AVAILABLE RECORDS: Begin
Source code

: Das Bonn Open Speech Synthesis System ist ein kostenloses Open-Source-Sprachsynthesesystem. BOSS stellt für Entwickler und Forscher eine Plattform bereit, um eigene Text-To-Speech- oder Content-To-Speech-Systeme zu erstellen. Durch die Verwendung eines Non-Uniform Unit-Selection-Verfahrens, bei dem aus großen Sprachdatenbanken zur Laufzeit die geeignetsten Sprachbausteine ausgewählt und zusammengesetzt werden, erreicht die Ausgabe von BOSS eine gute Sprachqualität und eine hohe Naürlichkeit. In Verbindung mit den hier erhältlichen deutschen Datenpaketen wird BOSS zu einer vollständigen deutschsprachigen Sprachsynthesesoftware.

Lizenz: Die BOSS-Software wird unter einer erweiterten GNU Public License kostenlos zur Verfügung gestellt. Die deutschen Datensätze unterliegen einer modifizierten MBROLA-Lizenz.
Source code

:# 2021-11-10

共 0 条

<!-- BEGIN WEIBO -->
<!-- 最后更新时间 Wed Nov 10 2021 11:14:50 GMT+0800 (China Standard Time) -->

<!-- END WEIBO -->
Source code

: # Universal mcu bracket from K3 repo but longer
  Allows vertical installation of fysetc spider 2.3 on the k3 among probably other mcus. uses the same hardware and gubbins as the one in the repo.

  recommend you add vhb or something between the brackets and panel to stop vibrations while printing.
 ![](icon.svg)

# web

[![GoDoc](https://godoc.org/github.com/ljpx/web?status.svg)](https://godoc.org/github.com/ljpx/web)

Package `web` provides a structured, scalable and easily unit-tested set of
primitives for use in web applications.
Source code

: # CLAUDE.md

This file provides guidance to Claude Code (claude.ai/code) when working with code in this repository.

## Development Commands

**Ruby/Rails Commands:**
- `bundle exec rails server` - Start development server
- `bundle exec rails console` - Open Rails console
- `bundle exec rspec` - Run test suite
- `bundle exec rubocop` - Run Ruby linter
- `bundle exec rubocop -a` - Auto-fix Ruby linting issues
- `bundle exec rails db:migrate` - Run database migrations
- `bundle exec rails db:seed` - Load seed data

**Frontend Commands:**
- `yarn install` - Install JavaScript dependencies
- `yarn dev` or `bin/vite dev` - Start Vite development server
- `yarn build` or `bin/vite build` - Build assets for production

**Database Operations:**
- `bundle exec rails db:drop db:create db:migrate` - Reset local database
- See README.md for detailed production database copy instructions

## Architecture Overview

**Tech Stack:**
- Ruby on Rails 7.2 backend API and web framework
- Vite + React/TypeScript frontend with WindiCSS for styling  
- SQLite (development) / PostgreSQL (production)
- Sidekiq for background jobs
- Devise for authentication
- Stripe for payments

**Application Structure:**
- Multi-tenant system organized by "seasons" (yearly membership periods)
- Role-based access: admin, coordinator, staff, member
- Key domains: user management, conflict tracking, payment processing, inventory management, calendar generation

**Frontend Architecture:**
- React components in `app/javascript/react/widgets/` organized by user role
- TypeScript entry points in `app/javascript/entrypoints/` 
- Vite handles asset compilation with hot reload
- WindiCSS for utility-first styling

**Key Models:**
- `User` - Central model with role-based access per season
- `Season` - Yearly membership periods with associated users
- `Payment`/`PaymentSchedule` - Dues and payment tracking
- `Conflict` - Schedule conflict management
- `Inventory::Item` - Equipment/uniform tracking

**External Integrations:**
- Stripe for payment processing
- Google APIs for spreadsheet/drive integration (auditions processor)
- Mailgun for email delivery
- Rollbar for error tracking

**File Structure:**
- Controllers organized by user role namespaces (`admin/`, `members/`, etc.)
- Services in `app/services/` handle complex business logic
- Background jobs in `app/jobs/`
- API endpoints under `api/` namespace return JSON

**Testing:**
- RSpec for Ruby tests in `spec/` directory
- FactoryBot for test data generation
AVAILABLE RECORDS: End
WHAT IS EXPECTED:
Reprint exactly the lines above that start at the one with "unit-tested set of" and end at the one with "Run database migrations", keeping both and adding none.

SOLVED PROBLEM:
Package `web` provides a structured, scalable and easily unit-tested set of
primitives for use in web applications.
Source code

: # CLAUDE.md

This file provides guidance to Claude Code (claude.ai/code) when working with code in this repository.

## Development Commands

**Ruby/Rails Commands:**
- `bundle exec rails server` - Start development server
- `bundle exec rails console` - Open Rails console
- `bundle exec rspec` - Run test suite
- `bundle exec rubocop` - Run Ruby linter
- `bundle exec rubocop -a` - Auto-fix Ruby linting issues
- `bundle exec rails db:migrate` - Run database migrations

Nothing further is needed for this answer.